Bartica’s Seventh Avenue Hotel mirrors gold industry’s fortunes

The decline in the number of guests that drop by Bartica’s Seventh Avenue Hotel looking for a room has not been sufficiently significant to cause the establishment’s Proprietrix Sonjie De Barros to worry needlessly. But it has been marked enough for her to take notice.

De Barros told Stabroek Business earlier this week that the 50 per cent occupancy – a figure which most hotel owners would give an eye tooth for – which her 10-room hotel was enjoying on Monday was below average.

Both Bartica and the Seventh Avenue Hotel have been ‘spoilt rotten’ by the township’s strategic location and the surfeit of business activity from which it has benefited in recent years.
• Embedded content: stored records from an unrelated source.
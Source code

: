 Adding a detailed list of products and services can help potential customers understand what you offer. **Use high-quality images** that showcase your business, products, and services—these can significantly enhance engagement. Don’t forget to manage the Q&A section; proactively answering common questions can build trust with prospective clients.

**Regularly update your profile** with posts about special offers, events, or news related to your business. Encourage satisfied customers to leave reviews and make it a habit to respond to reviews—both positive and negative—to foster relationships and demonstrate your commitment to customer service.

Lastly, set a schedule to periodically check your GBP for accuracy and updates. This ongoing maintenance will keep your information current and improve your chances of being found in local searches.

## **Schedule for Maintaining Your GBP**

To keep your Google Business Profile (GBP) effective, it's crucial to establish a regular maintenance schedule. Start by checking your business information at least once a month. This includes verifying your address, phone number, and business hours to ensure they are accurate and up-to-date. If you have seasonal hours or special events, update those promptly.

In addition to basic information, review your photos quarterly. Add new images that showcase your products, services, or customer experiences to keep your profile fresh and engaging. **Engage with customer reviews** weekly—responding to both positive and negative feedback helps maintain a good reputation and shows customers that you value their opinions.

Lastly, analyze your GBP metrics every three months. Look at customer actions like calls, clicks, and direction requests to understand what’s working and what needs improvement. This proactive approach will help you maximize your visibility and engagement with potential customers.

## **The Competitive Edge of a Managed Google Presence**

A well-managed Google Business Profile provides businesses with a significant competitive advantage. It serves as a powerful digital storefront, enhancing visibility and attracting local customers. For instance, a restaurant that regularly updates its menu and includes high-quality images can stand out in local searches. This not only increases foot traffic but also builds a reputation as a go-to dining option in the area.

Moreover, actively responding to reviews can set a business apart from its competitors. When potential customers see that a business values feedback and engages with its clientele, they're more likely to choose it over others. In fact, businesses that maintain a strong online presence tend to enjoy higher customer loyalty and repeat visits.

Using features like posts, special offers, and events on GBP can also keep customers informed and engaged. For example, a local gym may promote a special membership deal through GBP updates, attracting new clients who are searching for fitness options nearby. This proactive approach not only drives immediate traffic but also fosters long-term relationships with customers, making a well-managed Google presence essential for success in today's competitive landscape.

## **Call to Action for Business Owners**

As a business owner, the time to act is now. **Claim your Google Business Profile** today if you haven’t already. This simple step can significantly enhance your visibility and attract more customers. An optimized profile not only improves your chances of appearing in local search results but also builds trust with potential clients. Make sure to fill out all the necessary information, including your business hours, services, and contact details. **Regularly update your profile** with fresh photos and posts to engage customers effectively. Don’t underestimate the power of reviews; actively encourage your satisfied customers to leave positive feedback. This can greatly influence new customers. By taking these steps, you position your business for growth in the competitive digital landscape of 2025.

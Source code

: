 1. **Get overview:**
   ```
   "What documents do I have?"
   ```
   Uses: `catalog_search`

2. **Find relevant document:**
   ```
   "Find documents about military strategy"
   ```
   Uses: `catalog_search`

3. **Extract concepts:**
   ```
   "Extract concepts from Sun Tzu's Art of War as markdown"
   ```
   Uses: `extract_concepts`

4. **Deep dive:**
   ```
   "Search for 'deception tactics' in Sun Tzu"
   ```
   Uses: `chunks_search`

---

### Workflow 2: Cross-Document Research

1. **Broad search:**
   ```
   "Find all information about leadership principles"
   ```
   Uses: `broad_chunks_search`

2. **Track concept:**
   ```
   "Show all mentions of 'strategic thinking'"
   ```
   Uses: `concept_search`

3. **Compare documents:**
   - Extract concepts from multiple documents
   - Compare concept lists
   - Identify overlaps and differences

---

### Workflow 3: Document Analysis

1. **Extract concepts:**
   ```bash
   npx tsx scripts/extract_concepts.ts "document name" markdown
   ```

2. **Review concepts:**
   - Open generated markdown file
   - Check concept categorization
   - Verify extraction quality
Bartica is the gateway to the interior, or, as De Barros puts it, “the closest piece of civilization to the country’s gold wealth.”

Bartica’s Seventh Avenue Hotel with Sonjie  De Barros inset
Bartica’s Seventh Avenue Hotel with Sonjie De Barros inset

As such, the economy of Bartica is inextricably linked to the price of gold. De Barros doubts that there is any business in the community that isn’t, in one way or another, linked to the gold industry, not least the hotel industry in which she is an investor.     Her guests, for the most part, are intrepid Brazilians with a single-minded interest in gold. Some, “hundreds,” De Barros said, have simply made their homes in Bartica to facilitate easy access to mining claims. There are others, however, who are itinerant and it is these that are the bread and butter of the Seventh Avenue Hotel.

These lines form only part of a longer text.